» **WHAT YOU WILL DO**
Scan the data below and pick out the lines containing the word "management".

» **INFORMATION SUPPLIED**
>>>>

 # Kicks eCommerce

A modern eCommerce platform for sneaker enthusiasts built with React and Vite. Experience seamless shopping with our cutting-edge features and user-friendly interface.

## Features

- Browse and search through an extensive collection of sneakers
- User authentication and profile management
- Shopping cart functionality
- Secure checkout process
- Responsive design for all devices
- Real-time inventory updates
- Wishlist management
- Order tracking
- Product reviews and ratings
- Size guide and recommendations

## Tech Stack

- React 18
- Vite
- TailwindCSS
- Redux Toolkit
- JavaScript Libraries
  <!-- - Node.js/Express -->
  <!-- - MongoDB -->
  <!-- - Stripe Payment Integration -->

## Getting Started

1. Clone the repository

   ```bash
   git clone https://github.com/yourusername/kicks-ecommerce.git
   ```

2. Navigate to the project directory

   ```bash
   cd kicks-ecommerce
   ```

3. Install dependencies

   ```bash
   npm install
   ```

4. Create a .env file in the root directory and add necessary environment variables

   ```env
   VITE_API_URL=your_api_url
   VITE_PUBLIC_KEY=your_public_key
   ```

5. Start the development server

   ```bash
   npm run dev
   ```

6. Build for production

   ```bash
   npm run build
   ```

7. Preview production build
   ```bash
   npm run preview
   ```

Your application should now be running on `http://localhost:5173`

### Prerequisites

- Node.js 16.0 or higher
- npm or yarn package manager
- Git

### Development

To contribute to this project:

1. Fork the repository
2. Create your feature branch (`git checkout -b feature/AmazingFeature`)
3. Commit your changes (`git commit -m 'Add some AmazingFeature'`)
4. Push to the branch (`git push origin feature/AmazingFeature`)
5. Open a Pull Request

<<<<

» **PROBLEM SOLUTION**
- User authentication and profile management
- Wishlist management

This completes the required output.